Due to strong investor demand, the aggregate issue size of the Bonds was increased and the conversion premium was set higher than first expected. Following the increase, the initial aggregate issue size amounts to EUR 440 million (including the option to increase the issue size). Together with the overallotment option granted to the Joint Lead Managers (EUR 52.5 million), which may be exercised at any time to and including the third business day preceeding the settlement date (expected to be 28 February 2007, the “Settlement Date”) the final aggregate issue size will be EUR 492.5 million assuming full exercise of the over-allotment option. The maximum number of underlying shares based on the initial conversion price outlined below and assuming the greenshoe option is exercised in full, is 7.37 million.
The initial conversion price has been set at EUR 66.79, which represents a premium of 40 % above the reference price of Q-Cells ordinary shares of EUR 47.7061 per ordinary share. The coupon of the Bonds has been set at 1.375 %.
Application will be made to list the Bonds on the Luxembourg Stock Exchange (EuroMTF segment), listing is expected to take place on or before 30 April, 2007.
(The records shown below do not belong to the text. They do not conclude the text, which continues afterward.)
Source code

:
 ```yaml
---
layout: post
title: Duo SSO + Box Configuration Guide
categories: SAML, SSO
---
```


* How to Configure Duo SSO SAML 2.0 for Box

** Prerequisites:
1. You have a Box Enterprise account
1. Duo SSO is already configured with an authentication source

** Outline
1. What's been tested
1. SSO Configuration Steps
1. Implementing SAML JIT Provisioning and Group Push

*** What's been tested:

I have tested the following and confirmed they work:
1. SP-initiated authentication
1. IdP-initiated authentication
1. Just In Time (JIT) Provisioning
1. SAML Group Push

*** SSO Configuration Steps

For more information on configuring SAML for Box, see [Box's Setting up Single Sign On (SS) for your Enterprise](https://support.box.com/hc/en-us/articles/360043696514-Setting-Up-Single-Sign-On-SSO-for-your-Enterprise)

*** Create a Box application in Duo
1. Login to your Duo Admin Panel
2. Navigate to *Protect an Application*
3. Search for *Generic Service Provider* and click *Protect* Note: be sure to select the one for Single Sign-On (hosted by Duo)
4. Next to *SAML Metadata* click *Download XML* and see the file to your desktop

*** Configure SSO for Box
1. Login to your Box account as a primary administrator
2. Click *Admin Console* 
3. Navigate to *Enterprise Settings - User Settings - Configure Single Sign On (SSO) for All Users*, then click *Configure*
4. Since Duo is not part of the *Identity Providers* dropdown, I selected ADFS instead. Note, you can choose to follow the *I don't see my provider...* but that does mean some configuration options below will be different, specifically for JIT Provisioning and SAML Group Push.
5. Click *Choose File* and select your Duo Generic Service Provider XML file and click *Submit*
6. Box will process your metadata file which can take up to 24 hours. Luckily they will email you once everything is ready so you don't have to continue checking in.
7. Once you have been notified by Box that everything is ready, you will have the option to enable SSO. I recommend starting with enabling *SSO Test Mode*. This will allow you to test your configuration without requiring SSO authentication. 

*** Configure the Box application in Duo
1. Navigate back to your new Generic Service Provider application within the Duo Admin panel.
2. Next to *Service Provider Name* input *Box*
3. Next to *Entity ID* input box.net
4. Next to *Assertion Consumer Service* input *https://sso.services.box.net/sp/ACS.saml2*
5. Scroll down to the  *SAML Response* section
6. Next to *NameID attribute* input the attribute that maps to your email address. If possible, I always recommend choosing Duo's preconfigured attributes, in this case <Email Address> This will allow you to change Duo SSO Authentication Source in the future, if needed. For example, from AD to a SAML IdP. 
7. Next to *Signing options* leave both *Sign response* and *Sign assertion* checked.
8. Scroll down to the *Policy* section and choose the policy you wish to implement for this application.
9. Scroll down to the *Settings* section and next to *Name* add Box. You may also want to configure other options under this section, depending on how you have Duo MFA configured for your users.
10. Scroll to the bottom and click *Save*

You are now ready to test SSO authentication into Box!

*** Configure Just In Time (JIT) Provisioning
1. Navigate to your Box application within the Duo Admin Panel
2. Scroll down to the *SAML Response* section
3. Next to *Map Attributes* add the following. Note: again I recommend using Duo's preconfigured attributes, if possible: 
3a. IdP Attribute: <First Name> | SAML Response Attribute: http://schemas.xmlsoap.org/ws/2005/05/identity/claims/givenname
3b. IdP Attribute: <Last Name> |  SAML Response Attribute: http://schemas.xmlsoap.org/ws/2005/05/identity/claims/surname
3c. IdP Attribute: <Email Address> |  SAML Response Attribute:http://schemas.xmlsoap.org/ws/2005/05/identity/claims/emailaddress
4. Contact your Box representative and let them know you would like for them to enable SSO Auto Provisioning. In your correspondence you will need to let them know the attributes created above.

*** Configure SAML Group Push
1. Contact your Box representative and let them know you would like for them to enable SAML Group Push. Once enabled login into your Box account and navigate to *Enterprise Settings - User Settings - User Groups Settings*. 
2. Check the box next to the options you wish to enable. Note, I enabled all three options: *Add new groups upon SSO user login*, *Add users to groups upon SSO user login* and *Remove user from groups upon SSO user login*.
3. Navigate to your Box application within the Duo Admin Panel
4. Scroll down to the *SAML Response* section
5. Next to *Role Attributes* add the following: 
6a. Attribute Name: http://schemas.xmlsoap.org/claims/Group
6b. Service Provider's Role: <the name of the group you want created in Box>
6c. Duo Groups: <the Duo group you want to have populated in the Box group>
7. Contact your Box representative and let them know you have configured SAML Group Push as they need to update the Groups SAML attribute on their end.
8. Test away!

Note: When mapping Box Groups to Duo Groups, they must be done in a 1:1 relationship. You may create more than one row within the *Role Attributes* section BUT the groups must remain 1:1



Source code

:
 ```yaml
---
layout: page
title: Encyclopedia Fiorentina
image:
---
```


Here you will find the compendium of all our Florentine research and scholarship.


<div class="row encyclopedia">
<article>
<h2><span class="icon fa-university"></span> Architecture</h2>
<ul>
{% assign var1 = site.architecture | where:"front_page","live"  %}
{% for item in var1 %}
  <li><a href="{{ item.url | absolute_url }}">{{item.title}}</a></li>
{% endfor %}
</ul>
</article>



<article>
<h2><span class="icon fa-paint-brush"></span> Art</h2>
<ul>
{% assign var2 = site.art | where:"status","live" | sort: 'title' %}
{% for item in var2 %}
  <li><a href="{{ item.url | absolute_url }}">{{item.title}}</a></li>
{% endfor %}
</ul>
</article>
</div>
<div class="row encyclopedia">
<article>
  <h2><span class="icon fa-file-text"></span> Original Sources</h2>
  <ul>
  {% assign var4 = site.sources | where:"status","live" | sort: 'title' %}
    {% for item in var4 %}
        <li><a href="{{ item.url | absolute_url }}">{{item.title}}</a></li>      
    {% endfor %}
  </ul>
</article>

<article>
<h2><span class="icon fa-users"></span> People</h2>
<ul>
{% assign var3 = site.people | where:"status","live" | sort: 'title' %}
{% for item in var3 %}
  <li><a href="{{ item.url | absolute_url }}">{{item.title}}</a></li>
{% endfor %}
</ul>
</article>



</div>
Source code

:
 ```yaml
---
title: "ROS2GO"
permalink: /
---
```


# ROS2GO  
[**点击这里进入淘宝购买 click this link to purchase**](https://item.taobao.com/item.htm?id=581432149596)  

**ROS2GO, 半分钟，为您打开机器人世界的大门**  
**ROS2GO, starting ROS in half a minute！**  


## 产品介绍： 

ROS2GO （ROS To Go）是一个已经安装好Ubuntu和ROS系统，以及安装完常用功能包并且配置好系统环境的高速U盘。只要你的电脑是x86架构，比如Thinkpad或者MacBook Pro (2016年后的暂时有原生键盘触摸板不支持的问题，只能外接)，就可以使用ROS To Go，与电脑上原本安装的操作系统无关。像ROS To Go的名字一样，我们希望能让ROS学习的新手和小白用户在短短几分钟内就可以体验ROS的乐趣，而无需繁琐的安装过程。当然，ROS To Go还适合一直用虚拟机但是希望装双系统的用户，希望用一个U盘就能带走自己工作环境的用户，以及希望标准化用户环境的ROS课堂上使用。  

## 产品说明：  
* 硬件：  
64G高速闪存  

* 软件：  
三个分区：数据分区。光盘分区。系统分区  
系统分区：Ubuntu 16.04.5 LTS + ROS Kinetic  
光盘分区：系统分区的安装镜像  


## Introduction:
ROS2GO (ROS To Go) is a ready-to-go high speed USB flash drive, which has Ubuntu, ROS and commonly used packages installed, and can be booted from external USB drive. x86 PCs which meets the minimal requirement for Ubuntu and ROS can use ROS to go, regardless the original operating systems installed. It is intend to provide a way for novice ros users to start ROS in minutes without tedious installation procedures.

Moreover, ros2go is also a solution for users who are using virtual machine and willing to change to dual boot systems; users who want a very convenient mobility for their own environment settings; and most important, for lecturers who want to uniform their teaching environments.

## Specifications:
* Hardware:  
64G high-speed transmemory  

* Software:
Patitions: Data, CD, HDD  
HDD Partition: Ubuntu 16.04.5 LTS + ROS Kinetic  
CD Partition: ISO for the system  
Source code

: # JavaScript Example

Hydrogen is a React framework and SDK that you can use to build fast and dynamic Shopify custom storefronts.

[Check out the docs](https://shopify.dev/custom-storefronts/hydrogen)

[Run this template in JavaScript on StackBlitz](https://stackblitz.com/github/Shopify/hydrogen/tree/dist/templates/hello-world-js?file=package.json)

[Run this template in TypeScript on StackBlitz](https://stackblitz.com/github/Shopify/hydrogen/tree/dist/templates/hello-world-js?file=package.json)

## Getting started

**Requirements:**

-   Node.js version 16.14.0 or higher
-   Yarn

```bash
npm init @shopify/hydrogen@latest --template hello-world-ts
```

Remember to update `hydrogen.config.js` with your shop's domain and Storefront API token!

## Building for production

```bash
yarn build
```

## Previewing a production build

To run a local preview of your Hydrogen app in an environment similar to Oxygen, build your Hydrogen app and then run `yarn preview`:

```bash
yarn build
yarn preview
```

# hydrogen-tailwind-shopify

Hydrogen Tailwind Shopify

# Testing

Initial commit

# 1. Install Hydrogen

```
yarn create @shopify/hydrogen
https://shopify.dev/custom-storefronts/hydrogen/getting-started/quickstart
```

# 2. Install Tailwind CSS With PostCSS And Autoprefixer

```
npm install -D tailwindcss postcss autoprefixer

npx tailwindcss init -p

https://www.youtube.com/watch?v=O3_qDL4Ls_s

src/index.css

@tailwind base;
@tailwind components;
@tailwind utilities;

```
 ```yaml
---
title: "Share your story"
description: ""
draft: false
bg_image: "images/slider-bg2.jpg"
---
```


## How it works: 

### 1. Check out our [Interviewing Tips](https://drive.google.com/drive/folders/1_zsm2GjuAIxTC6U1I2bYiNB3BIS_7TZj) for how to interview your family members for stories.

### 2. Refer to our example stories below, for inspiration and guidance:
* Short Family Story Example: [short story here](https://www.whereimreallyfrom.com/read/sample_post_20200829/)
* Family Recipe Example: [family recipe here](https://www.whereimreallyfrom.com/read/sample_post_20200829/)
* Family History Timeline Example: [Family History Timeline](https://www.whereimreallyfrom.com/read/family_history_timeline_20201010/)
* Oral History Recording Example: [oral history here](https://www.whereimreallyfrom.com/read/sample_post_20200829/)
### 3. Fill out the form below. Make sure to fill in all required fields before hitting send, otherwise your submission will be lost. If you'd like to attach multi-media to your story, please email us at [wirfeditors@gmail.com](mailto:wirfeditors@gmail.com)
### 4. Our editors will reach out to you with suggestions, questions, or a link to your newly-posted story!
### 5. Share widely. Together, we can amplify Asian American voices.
Citigroup and Dresdner Kleinwort are acting as Joint Lead Managers and Bookrunners and HVB as CoLead Manager of the Offering. Dresdner Kleinwort is stabilization manager of the issue. In connection 2 with the Offering, Dresdner Kleinwort, from today to and including the third business day preceding the Settlement Date, may, to the extent permitted by applicable laws and regulations, undertake transactions which are aiming to keep the market price of the Bonds and/or the Q-Cells shares at a level which may differ from the level which may prevail otherwise in the open market. There is, however, no obligation to undertake such stabilization measures, and such stabilization measures may, after they have been commenced, be terminated at any time. At the end of the stabilization period, information about potential stabilization measures will be published.